In un mese moltissime richieste, buona parte delle quali già evase

Regolarizzazione migranti domande

Sono più di 80mila, 80.366 nello specifico, le domande presentate per regolarizzazione dei migranti ad un mese dall’avvio della procedura. Di queste, secondo il Viminale, 69.721 sono già state evase, mentre 10.645 sono ancora in corso di lavorazione. L’andamento delle richieste sarebbe, secondo i dati, in costante crescita con la Lombardia prima regione in Italia per le richieste presentate per il lavoro domestico e di assistenza alla persona, mentre la Campania per quello agricolo. La procedura terminerà il 15 agosto.

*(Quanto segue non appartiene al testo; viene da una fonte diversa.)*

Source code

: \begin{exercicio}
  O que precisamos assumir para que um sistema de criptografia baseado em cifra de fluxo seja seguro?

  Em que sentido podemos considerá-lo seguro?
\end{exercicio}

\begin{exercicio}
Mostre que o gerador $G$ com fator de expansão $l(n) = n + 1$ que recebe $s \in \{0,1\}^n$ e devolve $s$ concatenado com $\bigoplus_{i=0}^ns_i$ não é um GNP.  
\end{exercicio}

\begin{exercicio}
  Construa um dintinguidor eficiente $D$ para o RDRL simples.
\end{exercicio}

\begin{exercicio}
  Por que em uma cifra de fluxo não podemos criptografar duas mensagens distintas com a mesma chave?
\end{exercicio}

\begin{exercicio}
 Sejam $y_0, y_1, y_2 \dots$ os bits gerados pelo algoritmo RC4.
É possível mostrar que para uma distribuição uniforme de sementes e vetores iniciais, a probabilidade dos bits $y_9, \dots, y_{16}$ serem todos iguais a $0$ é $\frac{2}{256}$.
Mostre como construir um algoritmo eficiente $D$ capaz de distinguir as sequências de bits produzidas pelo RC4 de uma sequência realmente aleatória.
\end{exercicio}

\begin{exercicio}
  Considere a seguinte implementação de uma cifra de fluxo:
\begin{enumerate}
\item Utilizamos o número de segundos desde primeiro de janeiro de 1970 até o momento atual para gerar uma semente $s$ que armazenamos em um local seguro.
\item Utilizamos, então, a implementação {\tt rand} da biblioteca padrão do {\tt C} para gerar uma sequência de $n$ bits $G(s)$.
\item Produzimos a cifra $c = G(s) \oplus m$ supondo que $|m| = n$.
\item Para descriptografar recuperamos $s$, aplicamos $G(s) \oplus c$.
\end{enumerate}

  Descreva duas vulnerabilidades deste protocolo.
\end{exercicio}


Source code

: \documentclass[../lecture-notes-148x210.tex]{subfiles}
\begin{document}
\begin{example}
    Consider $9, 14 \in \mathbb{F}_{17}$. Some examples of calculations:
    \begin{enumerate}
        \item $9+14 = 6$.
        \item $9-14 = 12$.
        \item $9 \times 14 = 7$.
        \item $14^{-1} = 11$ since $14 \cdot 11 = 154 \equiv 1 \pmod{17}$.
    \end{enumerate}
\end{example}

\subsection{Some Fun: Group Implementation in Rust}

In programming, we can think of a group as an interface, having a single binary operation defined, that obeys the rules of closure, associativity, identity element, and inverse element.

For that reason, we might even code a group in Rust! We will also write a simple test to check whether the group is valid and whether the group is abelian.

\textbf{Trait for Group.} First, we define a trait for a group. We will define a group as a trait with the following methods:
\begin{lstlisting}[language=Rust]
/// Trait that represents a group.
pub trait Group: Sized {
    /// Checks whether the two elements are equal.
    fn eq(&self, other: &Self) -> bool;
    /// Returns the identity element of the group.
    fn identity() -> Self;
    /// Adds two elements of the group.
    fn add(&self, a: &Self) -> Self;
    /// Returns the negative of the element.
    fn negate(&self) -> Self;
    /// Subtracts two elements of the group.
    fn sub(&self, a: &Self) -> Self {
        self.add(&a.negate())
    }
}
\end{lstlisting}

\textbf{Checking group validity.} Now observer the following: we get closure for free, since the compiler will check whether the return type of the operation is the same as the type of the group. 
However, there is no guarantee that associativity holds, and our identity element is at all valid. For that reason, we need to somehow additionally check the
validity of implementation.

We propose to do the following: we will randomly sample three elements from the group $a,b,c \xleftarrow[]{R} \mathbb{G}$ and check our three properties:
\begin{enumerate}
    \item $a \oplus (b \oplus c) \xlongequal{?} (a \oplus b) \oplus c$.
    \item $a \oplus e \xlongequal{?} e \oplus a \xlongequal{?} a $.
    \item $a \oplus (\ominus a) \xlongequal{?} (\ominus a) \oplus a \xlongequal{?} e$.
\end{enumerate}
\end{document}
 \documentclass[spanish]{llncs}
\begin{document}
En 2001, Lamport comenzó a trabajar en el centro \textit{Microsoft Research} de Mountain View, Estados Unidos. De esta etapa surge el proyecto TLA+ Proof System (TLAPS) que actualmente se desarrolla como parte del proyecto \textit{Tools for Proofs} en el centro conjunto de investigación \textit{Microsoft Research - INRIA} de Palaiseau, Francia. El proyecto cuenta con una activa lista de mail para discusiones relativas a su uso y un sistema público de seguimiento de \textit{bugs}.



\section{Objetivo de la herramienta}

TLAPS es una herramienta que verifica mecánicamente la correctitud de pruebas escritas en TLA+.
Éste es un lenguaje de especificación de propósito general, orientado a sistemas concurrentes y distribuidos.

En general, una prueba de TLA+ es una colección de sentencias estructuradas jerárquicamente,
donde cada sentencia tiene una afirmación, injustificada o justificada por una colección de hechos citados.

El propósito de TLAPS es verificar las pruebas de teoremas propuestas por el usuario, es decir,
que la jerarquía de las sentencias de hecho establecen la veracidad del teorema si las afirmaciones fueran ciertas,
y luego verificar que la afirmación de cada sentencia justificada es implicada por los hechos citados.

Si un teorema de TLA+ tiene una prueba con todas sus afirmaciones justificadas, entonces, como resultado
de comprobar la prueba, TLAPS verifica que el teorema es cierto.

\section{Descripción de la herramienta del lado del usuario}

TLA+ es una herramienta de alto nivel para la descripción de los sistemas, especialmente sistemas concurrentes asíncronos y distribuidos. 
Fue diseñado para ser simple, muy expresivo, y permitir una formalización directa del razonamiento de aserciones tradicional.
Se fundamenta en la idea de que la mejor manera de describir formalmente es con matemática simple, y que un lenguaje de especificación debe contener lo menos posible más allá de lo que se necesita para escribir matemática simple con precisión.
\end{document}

Regolarizzazione migranti: presentate 80mila domande

“Ogni giorno – si legge nel report pubblicato sul sito del ministero dell’Interno – dal 1° giugno sono state presentate dai datori di lavoro oltre 2.650 domande di regolarizzazione dei rapporti di lavoro nell’ambito della procedura di emersione prevista dal decreto legge 34 del 19 maggio 2020 per i settori dell’agricoltura, del lavoro domestico e di assistenza alla persona. Nel giorno di apertura, l’1 giugno, erano 870; venerdì 30 giugno è di 2.324″.

I lavoratori che fanno richiesta di essere regolarizzati provengono principalmente dal Marocco, dall’Ucraina e dal Bangladesh per il lavoro domestico e di assistenza alla persona; dall’Albania e dall’India per l’agricoltura e l’allevamento. Su 61.411 datori di lavoro che hanno perfezionato la domanda di regolarizzazione per il settore domestico, 45.730 sono italiani (il 75% del totale). Per il settore agricolo, su 8.310 datori di lavoro 7.451 sono italiani (90%). Dall’1° al 29 giugno sono state 3.231 le richieste di permesso di soggiorno temporaneo presentate agli sportelli postali da cittadini stranieri ai sensi dell’articolo 103, comma 2, del decreto rilancio che riguarda i titolari di permessi di soggiorno scaduti dal 31 ottobre 2019.